> EXERCISE DESCRIPTION
Would you please set down the lines of the data from the one containing "C_t^*(\epsilon'_1)C_s^*(\epsilon'_2) \nonumber \\" to the final line, exactly and only those?

> MATERIAL FOR THIS TASK
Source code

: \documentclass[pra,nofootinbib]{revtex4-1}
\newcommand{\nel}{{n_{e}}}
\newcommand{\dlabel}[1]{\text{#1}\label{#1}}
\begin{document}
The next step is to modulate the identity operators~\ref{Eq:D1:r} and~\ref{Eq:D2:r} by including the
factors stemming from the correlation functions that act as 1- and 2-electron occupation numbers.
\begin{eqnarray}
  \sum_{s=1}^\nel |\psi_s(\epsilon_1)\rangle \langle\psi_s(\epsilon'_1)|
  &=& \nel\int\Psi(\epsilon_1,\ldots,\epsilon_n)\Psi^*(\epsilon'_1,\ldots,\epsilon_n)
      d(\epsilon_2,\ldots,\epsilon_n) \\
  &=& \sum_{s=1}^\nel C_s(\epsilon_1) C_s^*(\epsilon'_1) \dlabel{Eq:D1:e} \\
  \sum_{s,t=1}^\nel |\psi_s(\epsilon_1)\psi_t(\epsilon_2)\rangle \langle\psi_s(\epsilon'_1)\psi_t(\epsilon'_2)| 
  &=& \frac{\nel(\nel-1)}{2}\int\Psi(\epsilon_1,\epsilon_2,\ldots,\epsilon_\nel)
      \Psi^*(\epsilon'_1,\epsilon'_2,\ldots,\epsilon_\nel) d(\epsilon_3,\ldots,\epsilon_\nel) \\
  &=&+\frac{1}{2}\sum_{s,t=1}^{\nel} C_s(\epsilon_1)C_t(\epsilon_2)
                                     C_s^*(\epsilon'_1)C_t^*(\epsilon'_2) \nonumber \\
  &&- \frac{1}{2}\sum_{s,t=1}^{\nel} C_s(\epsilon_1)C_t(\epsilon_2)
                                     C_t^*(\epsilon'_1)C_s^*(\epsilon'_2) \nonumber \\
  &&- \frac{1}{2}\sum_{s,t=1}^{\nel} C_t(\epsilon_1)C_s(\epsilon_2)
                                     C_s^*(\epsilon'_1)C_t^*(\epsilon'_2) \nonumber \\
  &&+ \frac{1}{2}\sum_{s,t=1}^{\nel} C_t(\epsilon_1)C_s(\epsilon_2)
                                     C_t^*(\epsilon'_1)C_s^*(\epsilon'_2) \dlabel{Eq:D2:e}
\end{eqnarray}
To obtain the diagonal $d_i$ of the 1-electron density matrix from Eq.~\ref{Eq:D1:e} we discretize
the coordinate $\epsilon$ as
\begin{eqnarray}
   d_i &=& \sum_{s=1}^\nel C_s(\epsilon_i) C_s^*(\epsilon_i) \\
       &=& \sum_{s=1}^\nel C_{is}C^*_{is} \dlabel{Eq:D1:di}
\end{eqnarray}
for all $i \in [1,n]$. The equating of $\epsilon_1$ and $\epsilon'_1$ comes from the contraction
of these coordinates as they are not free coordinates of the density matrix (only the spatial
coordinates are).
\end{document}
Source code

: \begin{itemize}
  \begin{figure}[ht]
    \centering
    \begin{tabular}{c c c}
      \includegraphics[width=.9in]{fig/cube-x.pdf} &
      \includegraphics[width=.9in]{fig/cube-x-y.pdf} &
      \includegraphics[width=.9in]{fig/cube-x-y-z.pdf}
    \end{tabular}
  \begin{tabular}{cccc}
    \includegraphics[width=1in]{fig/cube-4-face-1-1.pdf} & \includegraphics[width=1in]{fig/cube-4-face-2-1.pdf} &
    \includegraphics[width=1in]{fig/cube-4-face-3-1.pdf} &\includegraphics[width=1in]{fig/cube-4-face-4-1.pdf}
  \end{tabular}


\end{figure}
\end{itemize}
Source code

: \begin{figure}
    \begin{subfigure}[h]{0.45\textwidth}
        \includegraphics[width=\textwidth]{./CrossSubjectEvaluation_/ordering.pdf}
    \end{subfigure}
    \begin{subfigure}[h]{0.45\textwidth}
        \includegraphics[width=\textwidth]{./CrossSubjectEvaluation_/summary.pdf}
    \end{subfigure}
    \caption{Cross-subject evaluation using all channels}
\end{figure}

> PROBLEM SOLUTION
                                     C_t^*(\epsilon'_1)C_s^*(\epsilon'_2) \nonumber \\
  &&- \frac{1}{2}\sum_{s,t=1}^{\nel} C_t(\epsilon_1)C_s(\epsilon_2)
                                     C_s^*(\epsilon'_1)C_t^*(\epsilon'_2) \nonumber \\
  &&+ \frac{1}{2}\sum_{s,t=1}^{\nel} C_t(\epsilon_1)C_s(\epsilon_2)
                                     C_t^*(\epsilon'_1)C_s^*(\epsilon'_2) \dlabel{Eq:D2:e}
\end{eqnarray}
To obtain the diagonal $d_i$ of the 1-electron density matrix from Eq.~\ref{Eq:D1:e} we discretize
the coordinate $\epsilon$ as
\begin{eqnarray}
   d_i &=& \sum_{s=1}^\nel C_s(\epsilon_i) C_s^*(\epsilon_i) \\
       &=& \sum_{s=1}^\nel C_{is}C^*_{is} \dlabel{Eq:D1:di}
\end{eqnarray}
for all $i \in [1,n]$. The equating of $\epsilon_1$ and $\epsilon'_1$ comes from the contraction
of these coordinates as they are not free coordinates of the density matrix (only the spatial
coordinates are).
\end{document}
Source code

: \begin{itemize}
  \begin{figure}[ht]
    \centering
    \begin{tabular}{c c c}
      \includegraphics[width=.9in]{fig/cube-x.pdf} &
      \includegraphics[width=.9in]{fig/cube-x-y.pdf} &
      \includegraphics[width=.9in]{fig/cube-x-y-z.pdf}
    \end{tabular}
  \begin{tabular}{cccc}
    \includegraphics[width=1in]{fig/cube-4-face-1-1.pdf} & \includegraphics[width=1in]{fig/cube-4-face-2-1.pdf} &
    \includegraphics[width=1in]{fig/cube-4-face-3-1.pdf} &\includegraphics[width=1in]{fig/cube-4-face-4-1.pdf}
  \end{tabular}


\end{figure}
\end{itemize}
Source code

: \begin{figure}
    \begin{subfigure}[h]{0.45\textwidth}
        \includegraphics[width=\textwidth]{./CrossSubjectEvaluation_/ordering.pdf}
    \end{subfigure}
    \begin{subfigure}[h]{0.45\textwidth}
        \includegraphics[width=\textwidth]{./CrossSubjectEvaluation_/summary.pdf}
    \end{subfigure}
    \caption{Cross-subject evaluation using all channels}
\end{figure}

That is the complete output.